There are more hindrances to AMD’s ability to penetrate the market with its Opteron CPUs; and Intel’s not a fault this time. In an earlier blog post on the AMD-Intel settlement I brought up an example of a type of incompatibility that exists between the two CPU makers that isn’t covered by the settlement – live migration of virtual machines. There’s more to this story.
Today, virtual infrastructure administrators cannot live migrate server images from an Intel-based server to an AMD-based server and back. The reason isn’t because Intel is blocking AMD, but that it requires special software to achieve. This software provides a layer of abstraction and translation from the specific CPU instructions that differ across the two CPU types (this also applies to different CPU types from the same vendor, BTW). Most hypervisors and virtual machines check what CPU type they are running on only at boot time and thus become rather shaky when live migration moves them to another CPU type. AMD has published a white paper detailing this and has done its part by building and providing this software but the hypervisor providers haven’t added this software to their distributions. Until they do, AMD will remain shut out of many virtual environments.
You would think that with the contentious (and litigious) nature of the CPU market that the hypervisor vendors would want to stay out of this fray and would want as large a market available to them as possible. Turns out, the answer isn’t that simple and comes down to the usual ISV concerns that center around any new feature they might add — business justification.

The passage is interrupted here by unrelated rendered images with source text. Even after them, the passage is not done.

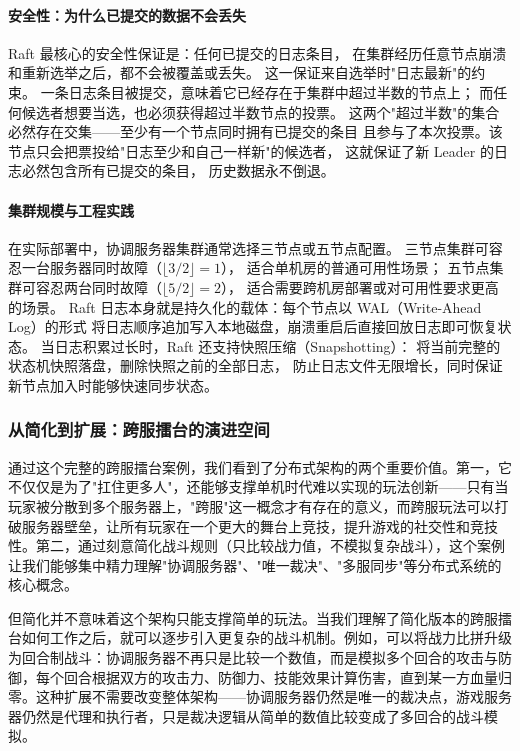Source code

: \paragraph{安全性：为什么已提交的数据不会丢失}

Raft 最核心的安全性保证是：任何已提交的日志条目，
在集群经历任意节点崩溃和重新选举之后，都不会被覆盖或丢失。
这一保证来自选举时"日志最新"的约束。
一条日志条目被提交，意味着它已经存在于集群中超过半数的节点上；
而任何候选者想要当选，也必须获得超过半数节点的投票。
这两个"超过半数"的集合必然存在交集——至少有一个节点同时拥有已提交的条目
且参与了本次投票。该节点只会把票投给"日志至少和自己一样新"的候选者，
这就保证了新 Leader 的日志必然包含所有已提交的条目，
历史数据永不倒退。

\paragraph{集群规模与工程实践}

在实际部署中，协调服务器集群通常选择三节点或五节点配置。
三节点集群可容忍一台服务器同时故障（$\lfloor 3/2 \rfloor = 1$），
适合单机房的普通可用性场景；
五节点集群可容忍两台同时故障（$\lfloor 5/2 \rfloor = 2$），
适合需要跨机房部署或对可用性要求更高的场景。
Raft 日志本身就是持久化的载体：每个节点以 WAL（Write-Ahead Log）的形式
将日志顺序追加写入本地磁盘，崩溃重启后直接回放日志即可恢复状态。
当日志积累过长时，Raft 还支持快照压缩（Snapshotting）：
将当前完整的状态机快照落盘，删除快照之前的全部日志，
防止日志文件无限增长，同时保证新节点加入时能够快速同步状态。


\subsubsection{从简化到扩展：跨服擂台的演进空间}

通过这个完整的跨服擂台案例，我们看到了分布式架构的两个重要价值。第一，它不仅仅是为了"扛住更多人"，还能够支撑单机时代难以实现的玩法创新——只有当玩家被分散到多个服务器上，"跨服"这一概念才有存在的意义，而跨服玩法可以打破服务器壁垒，让所有玩家在一个更大的舞台上竞技，提升游戏的社交性和竞技性。第二，通过刻意简化战斗规则（只比较战力值，不模拟复杂战斗），这个案例让我们能够集中精力理解"协调服务器"、"唯一裁决"、"多服同步"等分布式系统的核心概念。

但简化并不意味着这个架构只能支撑简单的玩法。当我们理解了简化版本的跨服擂台如何工作之后，就可以逐步引入更复杂的战斗机制。例如，可以将战力比拼升级为回合制战斗：协调服务器不再只是比较一个数值，而是模拟多个回合的攻击与防御，每个回合根据双方的攻击力、防御力、技能效果计算伤害，直到某一方血量归零。这种扩展不需要改变整体架构——协调服务器仍然是唯一的裁决点，游戏服务器仍然是代理和执行者，只是裁决逻辑从简单的数值比较变成了多回合的战斗模拟。

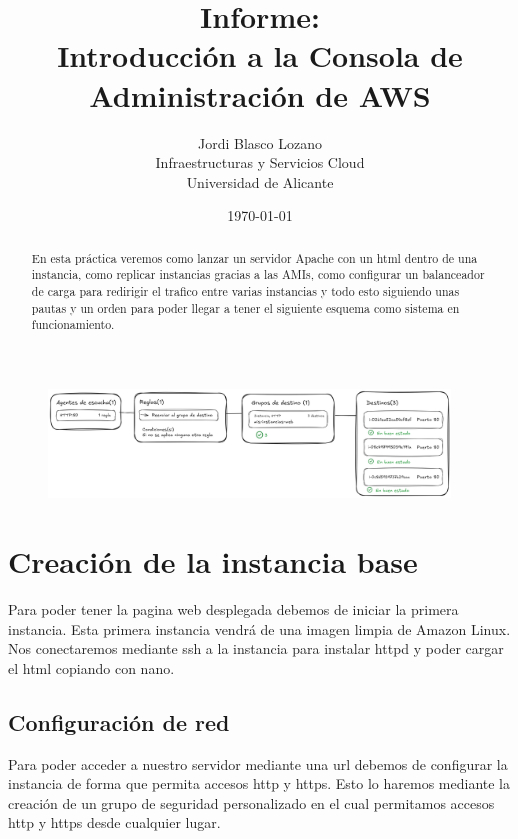 \documentclass{article}
\title{Informe: \\ Introducción a la Consola de Administración de AWS}
\author{
	Jordi Blasco Lozano \\
	\small Infraestructuras y Servicios Cloud \\
	\small Universidad de Alicante
}
\date{\today}
\begin{document}
	
	\maketitle

	\begin{abstract}
	\noindent En esta práctica veremos como lanzar un servidor Apache con un html dentro de una instancia, como replicar instancias gracias a las AMIs, como configurar un balanceador de carga para redirigir el trafico entre varias instancias y todo esto siguiendo unas pautas y un orden para poder llegar a tener el siguiente esquema como sistema en funcionamiento.
	\end{abstract}
	\begin{figure}[H]
	\centering
	\includegraphics[width=0.95\textwidth]{esquema.png}
	\end{figure}


	\tableofcontents

	\newpage

	\section{Creación de la instancia base}

		Para poder tener la pagina web desplegada debemos de iniciar la primera instancia. Esta primera instancia vendrá de una imagen limpia de Amazon Linux. Nos conectaremos mediante ssh a la instancia para instalar httpd y poder cargar el html copiando con nano.

	\subsection{Configuración de red}

		Para poder acceder a nuestro servidor mediante una url debemos de configurar la instancia de forma que permita accesos http y https. Esto lo haremos mediante la creación de un grupo de seguridad personalizado en el cual permitamos accesos http y https desde cualquier lugar.
\end{document}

We spoke with Citrix, the flag bearer of open source XenServer; Red Hat, who is pushing the alternative open source hypervisor, KVM, Microsoft and VMware. The answer from each was relatively consistent: there isn’t enough market demand for this to justify the expense of qualifying the software.
A Citrix spokesperson said, “Honestly, we haven’t been asked for this by anyone — customers tend to have relatively homogeneous server roll-outs.” No surprise. When the hypervisor can only do live migration within a homogeneous server family, why would you roll out anything else? Sounds like a self-fulfilling prophecy. However, Citrix added, “it is high on our priority list.”
Red Hat acknowledged at least some market demand for this. AMD and Red Hat posted a video demonstrating this capability to YouTube in November 2008. Red Hat’s spokesperson said that this code is still evolving and characterized it as, “nowhere close for production use.” And even if Red Hat started the quality assurance process on this software today, it would be “6 - 12 months” before this could be added to its official KVM distribution.
Microsoft and VMware echoed these comments.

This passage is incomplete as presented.